Fils d’une mère tutsi réfugiée d’un autre petit pays voisin, le Rwanda, et d’un père français, Gaby est à la fois d’ici et d’ailleurs. Du haut de ses dix ans, il file des saisons heureuses au creux d’une impasse bienveillante, habitée de familles comme la sienne… privilégiées. Ici il fait bon se laisser vivre sans se mêler vraiment de la vie des autochtones qui pourtant peuplent le quotidien : le boy-chauffeur, le boy-cuisinier, le boy-gratte-moi-les-pieds auxquels on attache peu d’identité mais qu’on aime bien quand même, tant qu’ils restent loyaux.

Avec les copains de l’impasse s’inventent des jeux de territoire à défendre, de vieille dame à escroquer, d’attaques de bande rivale fomentées dans un vieux combi, de chapardage de mangues dans un jardin voisin, en somme des jeux de petit garçon où la politique et les tensions ethniques n’ont pas cours. Du moins pas encore.

Seulement l’Histoire n’épargne pas les enfants et il ne sera pas oublié que Gabriel est, quoiqu’on en dise, rwandais et tutsi – critères déjà rédhibitoires – mais aussi de sang français. Ce qui multiplie les fusils pointés sur lui. Gaby se retrouve, malgré toute la résistance qu’il opposera jusqu’à la fin, sommé de prendre parti. Et les armes.

Quand la violence aveugle des adultes contamine l’univers de l’enfance, le pire est arrivé et le pas est franchi. Aucun retour ne sera possible. La guerre civile assassine l’innocence, hélas.

Ce Petit pays n’est pas seulement un pays de petite taille, le Burundi, il est aussi petit du fait de la tendresse de l’auteur envers la patrie qui a porté ses jeunes années, il est aussi petit par sa fragilité.

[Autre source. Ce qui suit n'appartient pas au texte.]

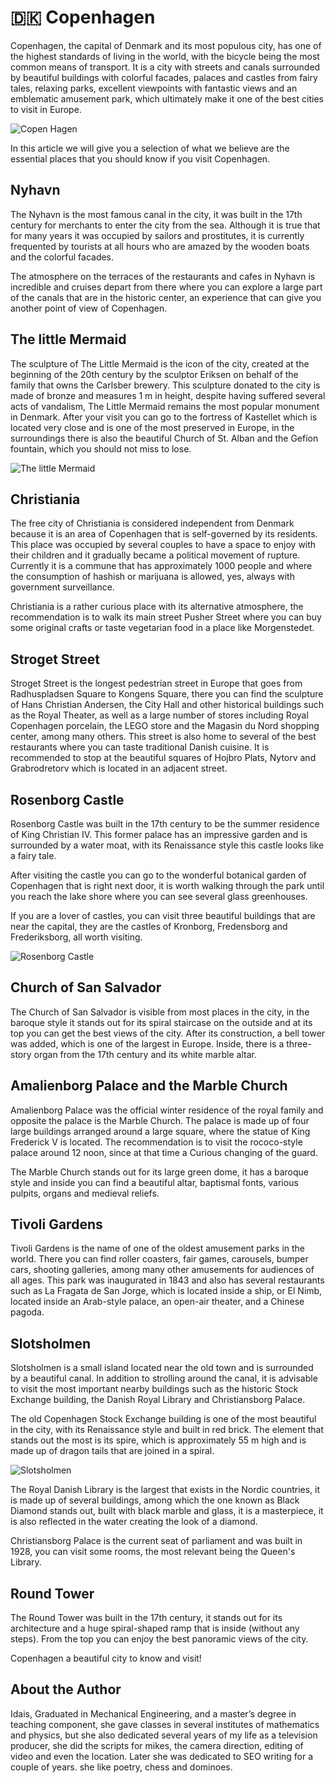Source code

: # 🇩🇰 Copenhagen

Copenhagen, the capital of Denmark and its most populous city, has one
of the highest standards of living in the world, with the bicycle being
the most common means of transport. It is a city with streets and canals
surrounded by beautiful buildings with colorful facades, palaces and
castles from fairy tales, relaxing parks, excellent viewpoints with
fantastic views and an emblematic amusement park, which ultimately make
it one of the best cities to visit in Europe.

![Copen Hagen](_static/images/copenhagen/copenhagen.jpg)

In this article we will give you a selection of what we believe are the
essential places that you should know if you visit Copenhagen.

## Nyhavn

The Nyhavn is the most famous canal in the city, it was built in the
17th century for merchants to enter the city from the sea. Although it
is true that for many years it was occupied by sailors and prostitutes,
it is currently frequented by tourists at all hours who are amazed by
the wooden boats and the colorful facades.

The atmosphere on the terraces of the restaurants and cafes in Nyhavn is
incredible and cruises depart from there where you can explore a large
part of the canals that are in the historic center, an experience that
can give you another point of view of Copenhagen.

## The little Mermaid

The sculpture of The Little Mermaid is the icon of the city, created at
the beginning of the 20th century by the sculptor Eriksen on behalf of
the family that owns the Carlsber brewery. This sculpture donated to the
city is made of bronze and measures 1 m in height, despite having
suffered several acts of vandalism, The Little Mermaid remains the most
popular monument in Denmark. After your visit you can go to the fortress
of Kastellet which is located very close and is one of the most
preserved in Europe, in the surroundings there is also the beautiful
Church of St. Alban and the Gefion fountain, which you should not miss
to lose.

![The little Mermaid](_static/images/copenhagen/the-little-mermaid.jpeg)

## Christiania

The free city of Christiania is considered independent from Denmark
because it is an area of ​​Copenhagen that is self-governed by its
residents. This place was occupied by several couples to have a space to
enjoy with their children and it gradually became a political movement
of rupture. Currently it is a commune that has approximately 1000 people
and where the consumption of hashish or marijuana is allowed, yes,
always with government surveillance.

Christiania is a rather curious place with its alternative atmosphere,
the recommendation is to walk its main street Pusher Street where you
can buy some original crafts or taste vegetarian food in a place like
Morgenstedet.

## Stroget Street

Stroget Street is the longest pedestrian street in Europe that goes from
Radhuspladsen Square to Kongens Square, there you can find the sculpture
of Hans Christian Andersen, the City Hall and other historical buildings
such as the Royal Theater, as well as a large number of stores including
Royal Copenhagen porcelain, the LEGO store and the Magasin du Nord
shopping center, among many others. This street is also home to several
of the best restaurants where you can taste traditional Danish cuisine.
It is recommended to stop at the beautiful squares of Hojbro Plats,
Nytorv and Grabrodretorv which is located in an adjacent street.

## Rosenborg Castle

Rosenborg Castle was built in the 17th century to be the summer
residence of King Christian IV. This former palace has an impressive
garden and is surrounded by a water moat, with its Renaissance style
this castle looks like a fairy tale.

After visiting the castle you can go to the wonderful botanical garden
of Copenhagen that is right next door, it is worth walking through the
park until you reach the lake shore where you can see several glass
greenhouses.

If you are a lover of castles, you can visit three beautiful buildings
that are near the capital, they are the castles of Kronborg, Fredensborg
and Frederiksborg, all worth visiting.

![Rosenborg Castle](_static/images/copenhagen/rosenborg-castle.jpg)

## Church of San Salvador

The Church of San Salvador is visible from most places in the city, in
the baroque style it stands out for its spiral staircase on the outside
and at its top you can get the best views of the city. After its
construction, a bell tower was added, which is one of the largest in
Europe. Inside, there is a three-story organ from the 17th century and
its white marble altar.

## Amalienborg Palace and the Marble Church

Amalienborg Palace was the official winter residence of the royal family
and opposite the palace is the Marble Church. The palace is made up of
four large buildings arranged around a large square, where the statue of
King Frederick V is located. The recommendation is to visit the
rococo-style palace around 12 noon, since at that time a Curious
changing of the guard.

The Marble Church stands out for its large green dome, it has a baroque
style and inside you can find a beautiful altar, baptismal fonts,
various pulpits, organs and medieval reliefs.

## Tivoli Gardens

Tivoli Gardens is the name of one of the oldest amusement parks in the
world. There you can find roller coasters, fair games, carousels, bumper
cars, shooting galleries, among many other amusements for audiences of
all ages. This park was inaugurated in 1843 and also has several
restaurants such as La Fragata de San Jorge, which is located inside a
ship, or El Nimb, located inside an Arab-style palace, an open-air
theater, and a Chinese pagoda.

## Slotsholmen

Slotsholmen is a small island located near the old town and is
surrounded by a beautiful canal. In addition to strolling around the
canal, it is advisable to visit the most important nearby buildings such
as the historic Stock Exchange building, the Danish Royal Library and
Christiansborg Palace.

The old Copenhagen Stock Exchange building is one of the most beautiful
in the city, with its Renaissance style and built in red brick. The
element that stands out the most is its spire, which is approximately 55
m high and is made up of dragon tails that are joined in a spiral.

![Slotsholmen](_static/images/copenhagen/slotsholmen.jpg)

The Royal Danish Library is the largest that exists in the Nordic
countries, it is made up of several buildings, among which the one known
as Black Diamond stands out, built with black marble and glass, it is a
masterpiece, it is also reflected in the water creating the look of a
diamond.

Christiansborg Palace is the current seat of parliament and was built in
1928, you can visit some rooms, the most relevant being the Queen\'s
Library.

## Round Tower

The Round Tower was built in the 17th century, it stands out for its
architecture and a huge spiral-shaped ramp that is inside (without any
steps). From the top you can enjoy the best panoramic views of the city.

Copenhagen a beautiful city to know and visit!

## About the Author

Idais, Graduated in Mechanical Engineering, and a master’s degree in teaching component, she gave classes in several institutes of mathematics and physics, but she also dedicated several years of my life as a television producer, she did the scripts for mikes, the camera direction, editing of video and even the location. Later she was dedicated to SEO writing for a couple of years. she like poetry, chess and dominoes.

Conte du paradis perdu, on y entre comme dans un bon lit chaud, avec un petit goût de madeleine de Proust et on en sort la bouche pleine de sang et le cœur en cendre.

A la fois joli voyage au temps sucré de l’enfance et plongée dans l’horreur de la guerre et d’un monde qui bascule, définitivement.

Ce temps jadis n’a heureusement pas tout à fait disparu dans la mémoire d’un enfant devenu adulte, qui y retourne en poésie, la plume à la main, pour nous le faire partager.